Devo estar a ficar velho. E no entanto, sem que me dê conta, ainda me acontece apalpar a algibeira à procura da fisga. Ainda gostava de ter um canivete de madrepérola com sete lâminas, saca-rolhas, tesoura, abre-latas e chave de parafusos. Ainda queria que o meu pai me comprasse na feira de Nelas, um espelhinho com a fotografia da Yvonne de Carlo, em fato de banho, do outro lado. Ainda tenho vontade de escrever o meu nome depois de embaciar o vidro com o hálito. 
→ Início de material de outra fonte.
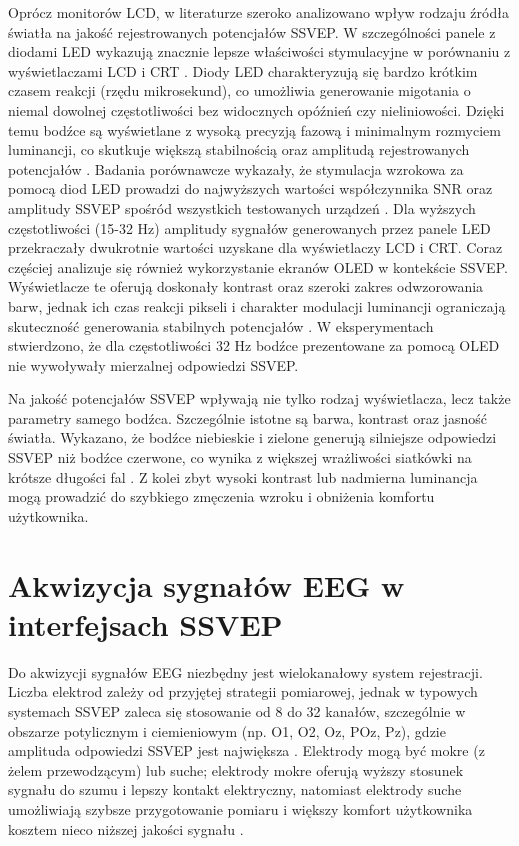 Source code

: Oprócz monitorów LCD, w literaturze szeroko analizowano wpływ rodzaju źródła światła na jakość rejestrowanych potencjałów SSVEP. W szczególności panele z diodami LED wykazują znacznie lepsze właściwości stymulacyjne w porównaniu z wyświetlaczami LCD i CRT \cite{wang2020}. Diody LED charakteryzują się bardzo krótkim czasem reakcji (rzędu mikrosekund), co umożliwia generowanie migotania o niemal dowolnej częstotliwości bez widocznych opóźnień czy nieliniowości. Dzięki temu bodźce są wyświetlane z wysoką precyzją fazową i minimalnym rozmyciem luminancji, co skutkuje większą stabilnością oraz amplitudą rejestrowanych potencjałów \cite{chen2015}. Badania porównawcze wykazały, że stymulacja wzrokowa za pomocą diod LED prowadzi do najwyższych wartości współczynnika SNR oraz amplitudy SSVEP spośród wszystkich testowanych urządzeń \cite{poryadina2022}. Dla wyższych częstotliwości (15-32 Hz) amplitudy sygnałów generowanych przez panele LED przekraczały dwukrotnie wartości uzyskane dla wyświetlaczy LCD i CRT. Coraz częściej analizuje się również wykorzystanie ekranów OLED w kontekście SSVEP. Wyświetlacze te oferują doskonały kontrast oraz szeroki zakres odwzorowania barw, jednak ich czas reakcji pikseli i charakter modulacji luminancji ograniczają skuteczność generowania stabilnych potencjałów \cite{poryadina2022}. W eksperymentach stwierdzono, że dla częstotliwości 32 Hz bodźce prezentowane za pomocą OLED nie wywoływały mierzalnej odpowiedzi SSVEP.

Na jakość potencjałów SSVEP wpływają nie tylko rodzaj wyświetlacza, lecz także parametry samego bodźca. Szczególnie istotne są barwa, kontrast oraz jasność światła. Wykazano, że bodźce niebieskie i zielone generują silniejsze odpowiedzi SSVEP niż bodźce czerwone, co wynika z większej wrażliwości siatkówki na krótsze długości fal \cite{wang2020, jia2010}. Z kolei zbyt wysoki kontrast lub nadmierna luminancja mogą prowadzić do szybkiego zmęczenia wzroku i obniżenia komfortu użytkownika.

\section{Akwizycja sygnałów EEG w interfejsach SSVEP}

Do akwizycji sygnałów EEG niezbędny jest wielokanałowy system rejestracji. Liczba elektrod zależy od przyjętej strategii pomiarowej, jednak w typowych systemach SSVEP zaleca się stosowanie od 8 do 32 kanałów, szczególnie w obszarze potylicznym i ciemieniowym (np. O1, O2, Oz, POz, Pz), gdzie amplituda odpowiedzi SSVEP jest największa \cite{muller2003}. Elektrody mogą być mokre (z żelem przewodzącym) lub suche; elektrody mokre oferują wyższy stosunek sygnału do szumu i lepszy kontakt elektryczny, natomiast elektrody suche umożliwiają szybsze przygotowanie pomiaru i większy komfort użytkownika kosztem nieco niższej jakości sygnału \cite{mullen2015}.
Pensando bem (e digo isto ao espelho), não sou um senhor de idade que conservou o coração de menino. Sou um menino cujo envelope se gastou.



NOTA

Obrigado, António Lobo Antunes, por este texto. Temos em comum a idade (menos 3 anos que eu nem conta), e nas nossas memórias a fisga, o espelho redondo com a fotografia da Yvonne de Carlo, em fato de banho, do outro lado e o canivete que no meu caso era uma navalha igual à que os trabalhadores do campo usavam na Beira-Baixa e que servia para tudo, incluindo tirar bocadinhos à sardinha frita com uma precisão cirúrgica e cortar os respectivos nacos de pão que acompanhavam, nos seus almoços frugais, a sopa de feijão com couves e que lhe dava forças para cavarem de sol a sol.
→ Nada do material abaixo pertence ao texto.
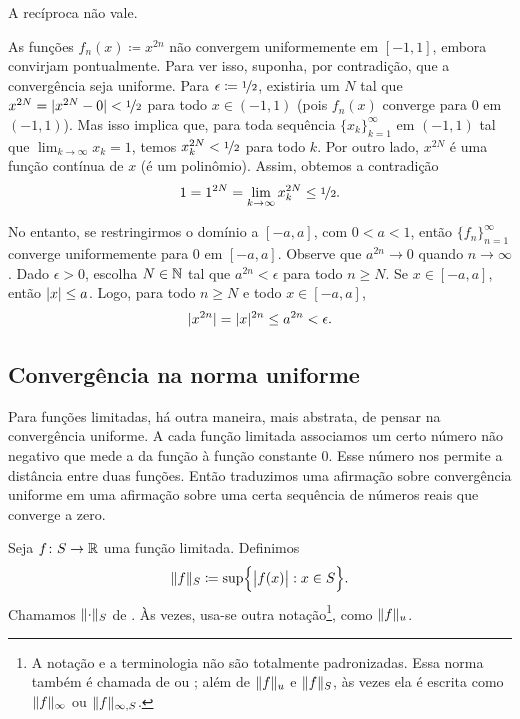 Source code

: A recíproca não vale.

\begin{example}
As funções $f_n(x) \coloneqq x^{2n}$ não convergem uniformemente em $[-1,1]$,
embora convirjam pontualmente. Para ver isso, suponha, por contradição, que
a convergência seja uniforme. Para $\epsilon \coloneqq \nicefrac{1}{2}$,
existiria um $N$ tal que $x^{2N}=\sabs{x^{2N}-0}<\nicefrac{1}{2}$ para todo
$x\in(-1,1)$ (pois $f_n(x)$ converge para 0 em $(-1,1)$). Mas isso implica
que, para toda sequência $\{x_k\}_{k=1}^\infty$ em $(-1,1)$ tal que
$\lim_{k\to\infty}x_k=1$, temos $x_k^{2N}<\nicefrac{1}{2}$ para todo $k$.
Por outro lado, $x^{2N}$ é uma função contínua de $x$ (é um polinômio).
Assim, obtemos a contradição
\begin{equation*}
1 = 1^{2N}  = \lim_{k\to\infty} x_k^{2N} \leq \nicefrac{1}{2} .
\end{equation*}

No entanto, se restringirmos o domínio a $[-a,a]$, com $0<a<1$, então
$\{f_n\}_{n=1}^\infty$ converge uniformemente para 0 em $[-a,a]$. Observe
que $a^{2n}\to0$ quando $n\to\infty$. Dado $\epsilon>0$, escolha
$N\in\N$ tal que $a^{2n}<\epsilon$ para todo $n\geq N$.
Se $x\in[-a,a]$, então $\sabs{x}\leq a$. Logo, para todo $n\geq N$ e
todo $x\in[-a,a]$,
\begin{equation*}
\sabs{x^{2n}} = \sabs{x}^{2n} \leq a^{2n} < \epsilon .
\end{equation*}
\end{example}

\subsection{Convergência na norma uniforme}

Para funções limitadas, há outra maneira, mais abstrata, de pensar na
convergência uniforme. A cada função limitada associamos um certo número
não negativo que mede a  da função à função constante
$0$. Esse número nos permite  a distância entre duas
funções. Então traduzimos uma afirmação sobre convergência uniforme em uma
afirmação sobre uma certa sequência de números reais que converge a zero.

\begin{defn} \label{def:unifnorm}
Seja $f \colon S \to \R$ uma função limitada. Definimos
\begin{equation*}
\snorm{f}_S \coloneqq
\sup \Bigl\{ \babs{f(x)} : x \in S \Bigr\} .
\avoidbreak
\end{equation*}
Chamamos $\snorm{\cdot}_S$ de \emph{}.
Às vezes, usa-se outra notação\footnote{A notação e a terminologia não
são totalmente padronizadas. Essa norma também é chamada de
\emph{} ou
\emph{}; além de $\snorm{f}_u$ e $\snorm{f}_S$,
às vezes ela é escrita como $\snorm{f}_{\infty}$ ou
$\snorm{f}_{\infty,S}$.}, como $\snorm{f}_u$.
\end{defn}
Vê lá, que tenho ainda presente, como se tivesse sido ontem, o único passarinho que consegui matar com a fisga. Espalmei-lhe a cabeça com a pedra. Teve morte instantânea, caiu da árvore redondo, na vertical, não soube do que morreu, e eu senti-me vaidoso com a minha pontaria. Fosse uma seta em vez de uma simples pedra e ter-me-ia sentido um Robin Hood… os restantes passarinhos aos quais fiz pontaria sempre conseguiram fugir... felizmente para eles... desesperadamente, então, para mim...
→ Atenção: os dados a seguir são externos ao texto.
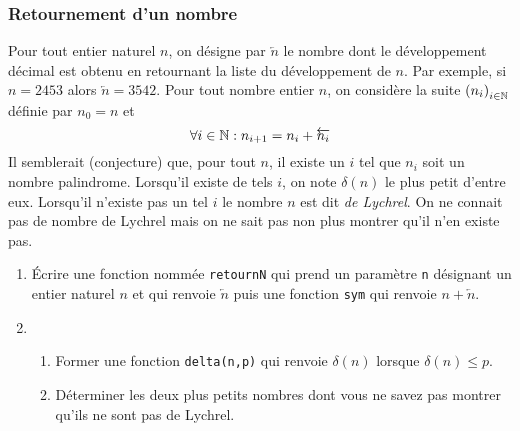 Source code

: \subsubsection{Retournement d'un nombre}
Pour tout entier naturel $n$, on désigne par $\overleftarrow{n}$ le nombre dont le développement décimal est obtenu en retournant la liste du développement de $n$. Par exemple, si $n = 2453$ alors $\overleftarrow{n}=3542$.\newline
Pour tout nombre entier $n$, on considère la suite $\left( n_i \right)_{i\in\mathbb{N}}$ définie par $n_0 = n$ et 
\begin{displaymath}
  \forall i\in \mathbb{N} : n_{i+1} = n_i + \overleftarrow{n_i}
\end{displaymath}
Il semblerait (conjecture) que, pour tout $n$, il existe un $i$ tel que $n_i$ soit un nombre palindrome. Lorsqu'il existe de tels $i$, on note $\delta(n)$ le plus petit d'entre eux. Lorsqu'il n'existe pas un tel $i$ le nombre $n$ est dit \emph{de Lychrel}. On ne connait pas de nombre de Lychrel mais on ne sait pas non plus montrer qu'il n'en existe pas.
\begin{enumerate}
\item \'Ecrire une fonction nommée \verb|retournN| qui prend un paramètre \verb|n| désignant un entier naturel $n$ et qui renvoie $\overleftarrow{n}$ puis une fonction \verb|sym| qui renvoie $n+\overleftarrow{n}$.
\item 
\begin{enumerate}
 \item Former une fonction \verb|delta(n,p)| qui renvoie $\delta(n)$ lorsque $\delta(n)\leq p$. 
 \item Déterminer les deux plus petits nombres dont vous ne savez pas montrer qu'ils ne sont pas de Lychrel.
\end{enumerate}
\end{enumerate}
Faltava-me o treino, eu era um menino da cidade de Lisboa, tal como tu, mas que tinha a sorte de passar as férias na aldeia dos meus avós onde, no Verão, se juntavam os primos todos.

Mal sabia eu, nessa altura, que estava vivendo os tempos mais felizes e descontraídos da minha vida aqueles que, mais de meio século depois, continuam a fazer-me sentir um menino com o envelope gasto…como dizes magistralmente.
Nunca envelhecerei completamente porque esse menino vai estar sempre presente, mesmo aos 90 anos e não é ele que é o intruso.

Intruso... é tudo aquilo que se intrometeu na minha vida e esbateu as memórias da minha juventude e que faz com que o menino, embora presente, esteja cada vez mais longe de mim. É tal como dizes, não somos velhos, com alguma condescendência seremos meninos que envelheceram.

No teu caso valeu a pena, foste aproveitando o tempo e os anos para escreveres coisas profundamente humanas, que nos falam à alma e que vão ficar para sempre impedindo que morras na memória dos homens embora isso, para ti, já não seja importante.

Importante, verdadeiramente importante, era mesmo continuares sempre menino para poderes chamar aos pombos do Jardim do Príncipe Real, chefes de repartição a passearem de mãos atrás das costas, sim, porque só a perspicácia de observação de um menino poderia ver tal.

Eu, que passei muitas horas nesse Jardim a estudar e a ler na companhia dos tais pombos, só agora, porque falas nisso, acho que alguns também faziam lembrar os polícias de giro do antigamente a passearem a sua autoridade de mãos atrás das costas.

E quanto aos sinais de velhice que referes e que te levam a desconfiar que talvez estejas a ficar velho, brinca com eles, faz chalaça, afinal não és tu um menino cujo envelope se gastou?